◆ **Exercise goal**:
In the records below, tally every line containing "library". Report only the total.

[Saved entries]
----

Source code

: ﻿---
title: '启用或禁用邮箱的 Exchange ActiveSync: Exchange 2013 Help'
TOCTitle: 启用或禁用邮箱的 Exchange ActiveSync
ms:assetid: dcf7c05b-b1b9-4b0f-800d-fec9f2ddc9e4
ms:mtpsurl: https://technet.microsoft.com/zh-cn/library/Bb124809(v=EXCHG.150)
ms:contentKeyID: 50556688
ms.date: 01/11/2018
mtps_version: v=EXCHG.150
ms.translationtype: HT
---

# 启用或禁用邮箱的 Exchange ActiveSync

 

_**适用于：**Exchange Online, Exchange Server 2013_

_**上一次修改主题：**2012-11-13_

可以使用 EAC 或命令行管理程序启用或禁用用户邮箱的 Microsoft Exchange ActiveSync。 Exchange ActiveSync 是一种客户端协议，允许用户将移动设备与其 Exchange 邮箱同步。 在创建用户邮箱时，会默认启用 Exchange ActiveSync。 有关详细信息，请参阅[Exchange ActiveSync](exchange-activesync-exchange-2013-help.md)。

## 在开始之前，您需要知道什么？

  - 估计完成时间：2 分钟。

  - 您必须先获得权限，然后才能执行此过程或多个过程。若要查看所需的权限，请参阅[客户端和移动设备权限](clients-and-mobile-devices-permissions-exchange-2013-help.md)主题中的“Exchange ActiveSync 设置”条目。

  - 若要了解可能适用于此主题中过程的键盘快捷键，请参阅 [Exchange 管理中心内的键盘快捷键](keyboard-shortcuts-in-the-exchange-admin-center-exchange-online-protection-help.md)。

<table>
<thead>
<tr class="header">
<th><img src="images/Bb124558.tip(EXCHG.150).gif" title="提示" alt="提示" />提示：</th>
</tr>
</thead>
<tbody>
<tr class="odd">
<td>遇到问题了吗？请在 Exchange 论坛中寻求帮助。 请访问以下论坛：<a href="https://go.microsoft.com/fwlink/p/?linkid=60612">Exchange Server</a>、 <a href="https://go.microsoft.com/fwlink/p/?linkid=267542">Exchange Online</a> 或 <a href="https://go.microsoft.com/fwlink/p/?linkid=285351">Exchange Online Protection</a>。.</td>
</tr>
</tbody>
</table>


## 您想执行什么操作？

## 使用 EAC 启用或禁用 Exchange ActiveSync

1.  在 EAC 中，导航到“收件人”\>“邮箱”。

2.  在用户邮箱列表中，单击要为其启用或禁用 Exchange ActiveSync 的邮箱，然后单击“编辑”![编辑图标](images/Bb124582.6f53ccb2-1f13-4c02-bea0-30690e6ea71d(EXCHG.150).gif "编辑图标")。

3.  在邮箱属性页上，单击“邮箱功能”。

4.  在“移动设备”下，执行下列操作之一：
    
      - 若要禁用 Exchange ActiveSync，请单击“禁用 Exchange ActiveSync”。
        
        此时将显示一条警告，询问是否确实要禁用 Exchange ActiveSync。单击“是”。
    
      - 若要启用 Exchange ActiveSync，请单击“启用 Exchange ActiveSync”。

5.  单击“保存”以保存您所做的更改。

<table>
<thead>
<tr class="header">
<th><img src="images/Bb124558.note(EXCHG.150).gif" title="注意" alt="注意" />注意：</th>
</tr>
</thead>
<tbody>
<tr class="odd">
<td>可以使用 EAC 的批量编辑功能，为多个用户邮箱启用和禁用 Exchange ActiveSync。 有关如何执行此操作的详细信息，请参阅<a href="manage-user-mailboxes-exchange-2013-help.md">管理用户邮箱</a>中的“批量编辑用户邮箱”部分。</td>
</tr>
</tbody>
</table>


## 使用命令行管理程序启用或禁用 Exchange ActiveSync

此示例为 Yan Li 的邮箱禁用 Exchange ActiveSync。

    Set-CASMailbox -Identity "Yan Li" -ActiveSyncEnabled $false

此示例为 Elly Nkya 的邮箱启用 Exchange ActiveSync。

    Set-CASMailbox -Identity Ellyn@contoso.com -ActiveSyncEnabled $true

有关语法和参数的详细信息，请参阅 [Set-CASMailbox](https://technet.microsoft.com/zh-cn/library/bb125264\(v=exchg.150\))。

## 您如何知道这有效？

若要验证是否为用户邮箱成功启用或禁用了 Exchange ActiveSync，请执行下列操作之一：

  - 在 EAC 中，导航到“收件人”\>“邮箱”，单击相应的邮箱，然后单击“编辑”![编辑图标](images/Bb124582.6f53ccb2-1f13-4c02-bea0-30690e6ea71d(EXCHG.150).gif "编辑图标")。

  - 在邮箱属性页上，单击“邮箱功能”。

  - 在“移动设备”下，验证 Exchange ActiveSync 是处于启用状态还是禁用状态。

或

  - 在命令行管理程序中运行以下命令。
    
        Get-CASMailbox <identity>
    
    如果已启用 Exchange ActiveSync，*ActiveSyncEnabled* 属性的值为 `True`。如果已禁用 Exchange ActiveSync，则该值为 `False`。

----

◆ **Solution to this task**:
2